El boom y Juan García Ponce
El apellido Ponce en Yucatán en sinónimo de poder económico, desde los tiempos de la Colonia hasta nuestros días. Juan García Ponce tuvo la oportunidad de irse a la Ciudad de México en 1945, cuando tenía 13 años. Estudió en la Facultad de Filosofía y Letras de la UNAM, y fue ahí, en la ciudad capital, donde pudo codearse con la crema y nata de la literatura de aquellos años. Carlos Fuentes, Juan Rulfo, José Emilio Pacheco, Rosario Castellanos, Octavio Paz, Gabriel García Márquez, Carlos Monsiváis, Salvador Novo, y hasta Jorge Luis Borges, fueron contemporáneos y vecinos de letras de Juan García Ponce.
Tuvo la fortuna de escuchar de viva voz el germen de cada capítulo de “Cien años de soledad”, cuando en las noches Carlos Fuentes y Álvaro Mutis invitaban a una cofradía de escritores, poetas y hasta directores de cine, a casa de los García Márquez para oír al “mago” relatar cómo el padre Nicanor Reyna se elevaba doce centímetros del suelo, cómo el hilo de sangre de José Arcadio atravesaba todo el pueblo para llegar hasta donde Úrsula se disponía a partir treinta y seis huevos para el pan, y cómo Remedios, la Bella, subía en cuerpo y alma al cielo ayudada de las sábanas de Fernanda del Carpio.
Sin duda un privilegiado cuya literatura se quedó fuera del concepto del Boom literario de los sesenta. Quizá porque la literatura hispanoamericana forjó -sin proponérselo- un tema que le dio la vuelta al mundo: la identidad de sus pueblos.

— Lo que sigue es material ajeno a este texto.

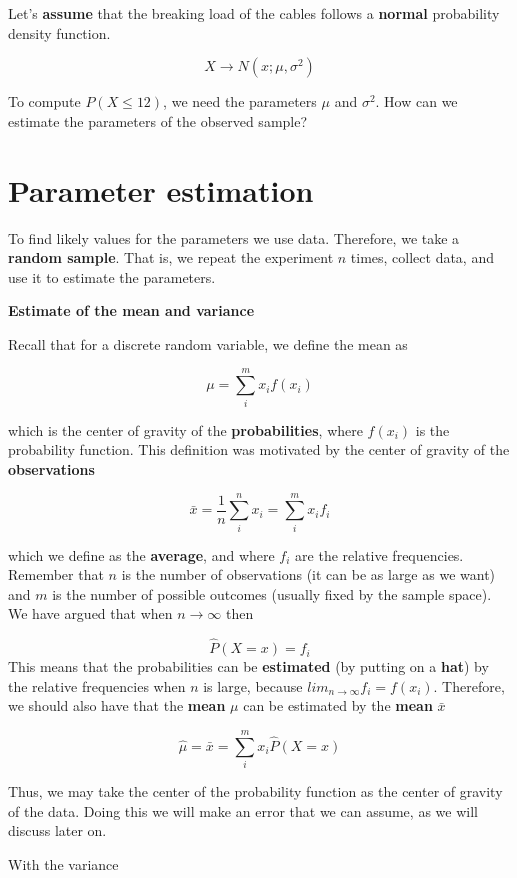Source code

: \documentclass[
]{book}
\begin{document}
Let's \textbf{assume} that the breaking load of the cables follows a \textbf{normal} probability density function.

\[X \rightarrow N(x; \mu, \sigma^2)\]

To compute \(P(X \leq 12)\), we need the parameters \(\mu\) and \(\sigma^2\). How can we estimate the parameters of the observed sample?

\hypertarget{parameter-estimation}{%
\section{Parameter estimation}\label{parameter-estimation}}

To find likely values for the parameters we use data. Therefore, we take a \textbf{random sample}. That is, we repeat the experiment \(n\) times, collect data, and use it to estimate the parameters.

\textbf{Estimate of the mean and variance}

Recall that for a discrete random variable, we define the mean as

\[\mu=\sum_{i}^m x_if(x_i)\]

which is the center of gravity of the \textbf{probabilities}, where \(f(x_i)\) is the probability function. This definition was motivated by the center of gravity of the \textbf{observations}

\[\bar{x}= \frac{1}{n} \sum_{i}^n x_i = \sum_{i}^m x_if_i\]

which we define as the \textbf{average}, and where \(f_i\) are the relative frequencies. Remember that \(n\) is the number of observations (it can be as large as we want) and \(m\) is the number of possible outcomes (usually fixed by the sample space). We have argued that when \(n \rightarrow \infty\) then

\[\hat{P}(X=x)=f_i\]
This means that the probabilities can be \textbf{estimated} (by putting on a \textbf{hat}) by the relative frequencies when \(n\) is large, because \(lim_{n\rightarrow \infty}f_i=f(x_i)\). Therefore, we should also have that the \textbf{mean} \(\mu\) can be estimated by the \textbf{mean} \(\bar{x}\)

\[\hat{\mu}=\bar{x}= \sum_{i}^m x_i\hat{P}(X=x)\]

Thus, we may take the center of the probability function as the center of gravity of the data. Doing this we will make an error that we can assume, as we will discuss later on.

With the variance
\end{document}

He ahí que autores como Mario Vargas Llosa, Gabriel García Márquez, Juan Rulfo, Carlos Fuentes, Guillermo Cabrera Infante, Alejo Carpentier y Julio Cortázar fueron los embajadores de los regionalismos latinoamericanos para el resto del mundo occidental.
Fue quizá el momento en el que los países latinoamericanos comenzaron a llamar la atención de un mundo perplejo aún en la posguerra, en el American Dream, que no sabía hacia dónde mirar, donde Los Beatles componían onomatopeyas melódicas a los sentimientos y emociones de esa posguerra, y García Márquez afirmaba que “el mundo era tan reciente, que muchas cosas carecían de nombre, y para mencionarlas había que señalarlas con el dedo”.
Juan García Ponce no se centró en esos regionalismos latinoamericanos. Sin embargo, su calidad literaria es indiscutible. Como lo fue también la llamada “Literatura de la Onda” de los años sesenta con José Agustín y Parménides García Saldaña a la cabeza. Como lo fueron también los movimientos encabezados por Octavio Paz, Juan José Arreola, José Revueltas, Alí Chumacero, Elena Garro, Jorge Ibargüengoitia, Amparo Dávila y Vicente Leñero, entre otros. Todos desde su trinchera.
Las letras de Juan García Ponce fueron inmunes a esos movimientos en los que había que mostrar los rasgos culturales a través de la literatura. Su obra se centró en el individuo, no en las masas. Y quizá por eso fue sui géneris en su época; mientras muchos exploraban lo antropológico de la muerte, la historia, la civilización, el colonialismo, la identidad, García Ponce se centró en las cosas que nos hacen sentir vivos, como el sexo, el erotismo, el prejuicio y la malicia.